Critical Thinking/Reflective Essay Assignments (total of 150 points): You will write two essays in this category. Your first is weighted at 50 points and will receive generous feedback from your instructor, which you are expected to use to show improvement on the second essay, weighted at 100 points. In each assignment, the topic or theme will revolve around what we are doing in class at the time. No late essays will be accepted.

Exams (200 pts.): Two exams will be given in this course worth 200 points total.  The final exam will not be comprehensive and will carry the same weight as the first exam.  The exams will consist of a combination of essay, short answer and multiple choice questions based on both reading and lecture material and will be partly online, partly in class. No electronic devices are allowed during the in-class portion of an exam. No late exams will be given.

Quizzes (200 pts.): There will be 8 quizzes 25 points each). 

Group Project (100 pts.): There will be 1 group project for the semester worth 100 points each.  There will be additional information on the class project handed out in class. 

Book Summary and Presentation (100 pts.): You’ll choose a book from the History Book List, read it over the semester, and submit a written summary and put on a presentation as described in the instructions.

Course Policies

Absence Policy:  Several departments at NIC have agreed upon a recommendation that students not miss more than the equivalent of two weeks in a single course, which means six absences in a three-day-per-week class, four absences in a two-day-per-week class, two absences in a one-evening per-week class, or two weeks of online participation. For a hybrid class, this means that any combination of 4 absences – whether missing a Wednesday class meeting or not showing evidence of being “present” online in any week during the semester – will inevitably negatively impact the student’s grade. 

Academic Dishonesty:  Cheating, plagiarism, or any other form of academic dishonesty will not be tolerated. Anyone caught violating this policy will receive an “F” for the course and the Dean of Students will be notified of the incident.

The department’s definition of plagiarism comes from the Council of Writing Program Administrators:

In an instructional setting, plagiarism occurs when a writer deliberately uses someone else’s language, ideas, or other original (no common-knowledge) material without acknowledging its source.  

Behaviors considered plagiarism include:

  • Using someone else’s exact words without using direct quotes.
  • Paraphrasing or summarizing someone’s words or ideas without giving credit to the source’s author.
  • Submitting another’s work as the student’s own. This includes a purchased paper, a borrowed paper, or portions of another person’s work.

Behavior not considered plagiarism but of concern is sloppy documentation of words and ideas borrowed from another source and/or submitting an old paper as new work without the instructor’s permission.

Electronics and Other Distractions:  Cell phones, laptops, and other electronic equipment are disruptive in a classroom and MUST BE turned off and put away during class. There are two exceptions: (1) Students who need to use a laptop for notetaking will be required to sit in the front row of the class and may use their laptops ONLY for notetaking. (2) During the group projects, it may be helpful to have access to a laptop in class.  Also, reading newspapers, magazines, and texts from other courses or doing homework for another class during our class is disrespectful. If you need to prepare for an exam in another class, simply don’t show up to this one and take the absence penalty.

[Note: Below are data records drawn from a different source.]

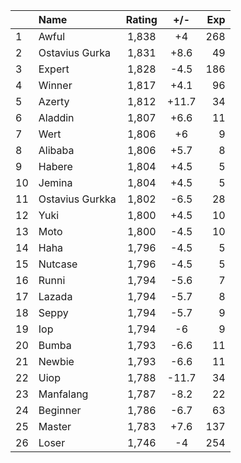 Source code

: | |Name|Rating|+/-|Exp|
|-|:---|:----:|:-:|--:|
|1|Awful|1,838|+4|268|
|2|Ostavius Gurka|1,831|+8.6|49|
|3|Expert|1,828|-4.5|186|
|4|Winner|1,817|+4.1|96|
|5|Azerty|1,812|+11.7|34|
|6|Aladdin|1,807|+6.6|11|
|7|Wert|1,806|+6|9|
|8|Alibaba|1,806|+5.7|8|
|9|Habere|1,804|+4.5|5|
|10|Jemina|1,804|+4.5|5|
|11|Ostavius Gurkka|1,802|-6.5|28|
|12|Yuki|1,800|+4.5|10|
|13|Moto|1,800|-4.5|10|
|14|Haha|1,796|-4.5|5|
|15|Nutcase|1,796|-4.5|5|
|16|Runni|1,794|-5.6|7|
|17|Lazada|1,794|-5.7|8|
|18|Seppy|1,794|-5.7|9|
|19|Iop|1,794|-6|9|
|20|Bumba|1,793|-6.6|11|
|21|Newbie|1,793|-6.6|11|
|22|Uiop|1,788|-11.7|34|
|23|Manfalang|1,787|-8.2|22|
|24|Beginner|1,786|-6.7|63|
|25|Master|1,783|+7.6|137|
|26|Loser|1,746|-4|254|
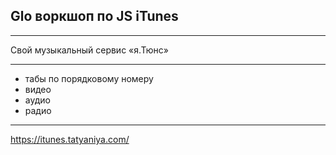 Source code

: ## Glo воркшоп по JS iTunes
---
Свой музыкальный сервис «я.Тюнс»
***
- табы по порядковому номеру
- видео
- аудио
- радио
---
<https://itunes.tatyaniya.com/> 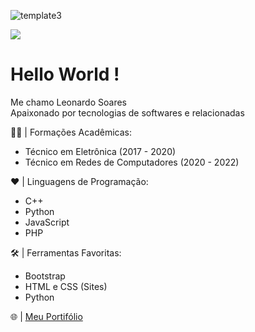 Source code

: ![template3](https://user-images.githubusercontent.com/62779334/112328291-f77aca00-8c94-11eb-885d-433ec9de3dbf.png)

<img src="https://github-readme-stats.vercel.app/api?username=leonardo-soares&theme=react&show_icons=true">

# Hello World !
Me chamo Leonardo Soares <br>
Apaixonado por tecnologias de softwares e relacionadas

👨‍🎓 | Formações Acadêmicas:
  -  Técnico em Eletrônica (2017 - 2020) 
  -  Técnico em Redes de Computadores (2020 - 2022)
 
❤️ | Linguagens de Programação:
  - C++
  - Python 
  - JavaScript
  - PHP

🛠️ | Ferramentas Favoritas:
  - Bootstrap
  - HTML e CSS (Sites)
  - Python

🌐 | [Meu Portifólio](https://leonardo-soares.github.io/Leonardo-Soares/) 
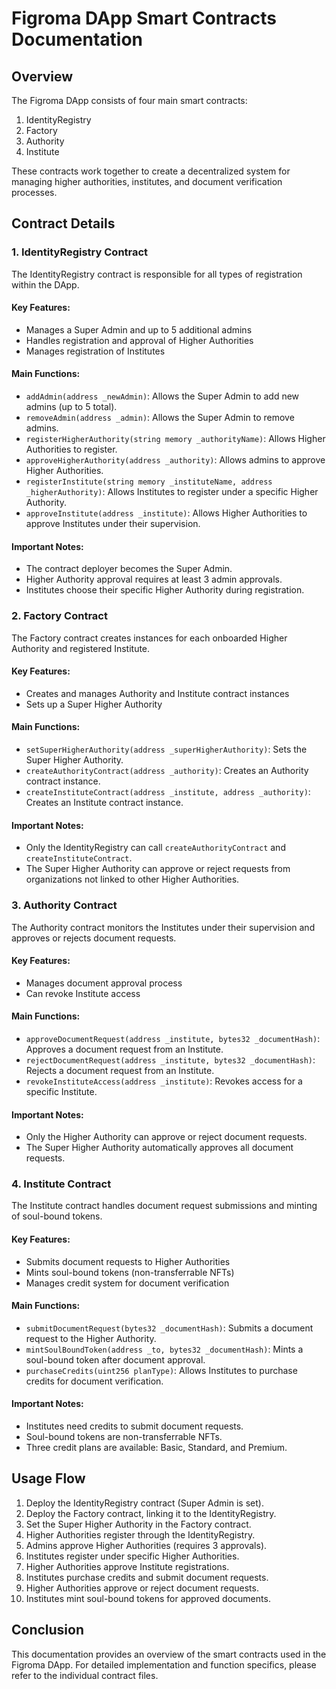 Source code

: # Figroma DApp Smart Contracts Documentation

## Overview

The Figroma DApp consists of four main smart contracts:

1. IdentityRegistry
2. Factory
3. Authority
4. Institute

These contracts work together to create a decentralized system for managing higher authorities, institutes, and document verification processes.

## Contract Details

### 1. IdentityRegistry Contract

The IdentityRegistry contract is responsible for all types of registration within the DApp.

#### Key Features:

- Manages a Super Admin and up to 5 additional admins
- Handles registration and approval of Higher Authorities
- Manages registration of Institutes

#### Main Functions:

- `addAdmin(address _newAdmin)`: Allows the Super Admin to add new admins (up to 5 total).
- `removeAdmin(address _admin)`: Allows the Super Admin to remove admins.
- `registerHigherAuthority(string memory _authorityName)`: Allows Higher Authorities to register.
- `approveHigherAuthority(address _authority)`: Allows admins to approve Higher Authorities.
- `registerInstitute(string memory _instituteName, address _higherAuthority)`: Allows Institutes to register under a specific Higher Authority.
- `approveInstitute(address _institute)`: Allows Higher Authorities to approve Institutes under their supervision.

#### Important Notes:

- The contract deployer becomes the Super Admin.
- Higher Authority approval requires at least 3 admin approvals.
- Institutes choose their specific Higher Authority during registration.

### 2. Factory Contract

The Factory contract creates instances for each onboarded Higher Authority and registered Institute.

#### Key Features:

- Creates and manages Authority and Institute contract instances
- Sets up a Super Higher Authority

#### Main Functions:

- `setSuperHigherAuthority(address _superHigherAuthority)`: Sets the Super Higher Authority.
- `createAuthorityContract(address _authority)`: Creates an Authority contract instance.
- `createInstituteContract(address _institute, address _authority)`: Creates an Institute contract instance.

#### Important Notes:

- Only the IdentityRegistry can call `createAuthorityContract` and `createInstituteContract`.
- The Super Higher Authority can approve or reject requests from organizations not linked to other Higher Authorities.

### 3. Authority Contract

The Authority contract monitors the Institutes under their supervision and approves or rejects document requests.

#### Key Features:

- Manages document approval process
- Can revoke Institute access

#### Main Functions:

- `approveDocumentRequest(address _institute, bytes32 _documentHash)`: Approves a document request from an Institute.
- `rejectDocumentRequest(address _institute, bytes32 _documentHash)`: Rejects a document request from an Institute.
- `revokeInstituteAccess(address _institute)`: Revokes access for a specific Institute.

#### Important Notes:

- Only the Higher Authority can approve or reject document requests.
- The Super Higher Authority automatically approves all document requests.

### 4. Institute Contract

The Institute contract handles document request submissions and minting of soul-bound tokens.

#### Key Features:

- Submits document requests to Higher Authorities
- Mints soul-bound tokens (non-transferrable NFTs)
- Manages credit system for document verification

#### Main Functions:

- `submitDocumentRequest(bytes32 _documentHash)`: Submits a document request to the Higher Authority.
- `mintSoulBoundToken(address _to, bytes32 _documentHash)`: Mints a soul-bound token after document approval.
- `purchaseCredits(uint256 planType)`: Allows Institutes to purchase credits for document verification.

#### Important Notes:

- Institutes need credits to submit document requests.
- Soul-bound tokens are non-transferrable NFTs.
- Three credit plans are available: Basic, Standard, and Premium.

## Usage Flow

1. Deploy the IdentityRegistry contract (Super Admin is set).
2. Deploy the Factory contract, linking it to the IdentityRegistry.
3. Set the Super Higher Authority in the Factory contract.
4. Higher Authorities register through the IdentityRegistry.
5. Admins approve Higher Authorities (requires 3 approvals).
6. Institutes register under specific Higher Authorities.
7. Higher Authorities approve Institute registrations.
8. Institutes purchase credits and submit document requests.
9. Higher Authorities approve or reject document requests.
10. Institutes mint soul-bound tokens for approved documents.


## Conclusion

This documentation provides an overview of the smart contracts used in the Figroma DApp. For detailed implementation and function specifics, please refer to the individual contract files.
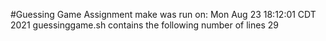 #Guessing Game Assignment
make was run on:
Mon Aug 23 18:12:01 CDT 2021
guessinggame.sh contains the following number of lines
29
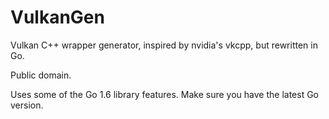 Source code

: # VulkanGen

Vulkan C++ wrapper generator, inspired by nvidia's vkcpp, but rewritten in Go.

Public domain.

Uses some of the Go 1.6 library features. Make sure you have the latest Go version.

Class Discussions:  You should read the weekly readings before class meets, so that you are prepared for class discussion. All discussions must be carried on in a respectful and mature manner, keeping in mind that not everyone agrees with the religious or ideological views expressed. This does not mean that you cannot disagree with someone; in fact, we will find that people may disagree with one another quite a bit in this class. The key is to do it respectfully and tactfully and to base statements on facts and not merely opinions, biases, and stereotypes. Critically examining issues is desirable, but personal attacks on people are not. Disruptive behavior will not be tolerated, as explained in the Student Code of Conduct:

Contact with Instructor:  Please do not insult the class by asking “Did I miss anything?” if you are absent, and please do not try to get information regarding missed lectures from your instructor. It is your responsibility to get the notes for missed days from classmates. I am more than willing to assist students who attended class better understand material presented or to help you overcome problems you may have at any point in the course. I may be able to help you via email or in my office during office hours. 


Course due dates are posted by unit under the Lessons tab on our class Blackboard site.

Please keep in mind that this is not a self-paced course. You must complete the Discussion Questions and responses to classmates within the designated week to earn Participation points and to keep up with assignments.

Additional Items

Class Community

Community is especially important in a hybrid class. We will work together to create an environment that promotes collaborative learning and effective, thoughtful discussion. Student conduct codes at virtually all colleges ask students to respect the rights, privileges, and dignity of others in action and in speech. Class discussion directly relates to the success of papers through feedback and support. Class participation is evaluated based on the productivity, diplomacy, and relevance of discussion generated by each student. You will be asked to make substantive responses (100-150 words) to improve development of ideas. Classes like ours may cover provocative topics and issus, but they must be a safe place for a variety of opinions and points of view to be expressed. You will have the opportunity to work with many of your classmates in large and small peer groups, and you should establish a “buddy system” to help one another in an emergency.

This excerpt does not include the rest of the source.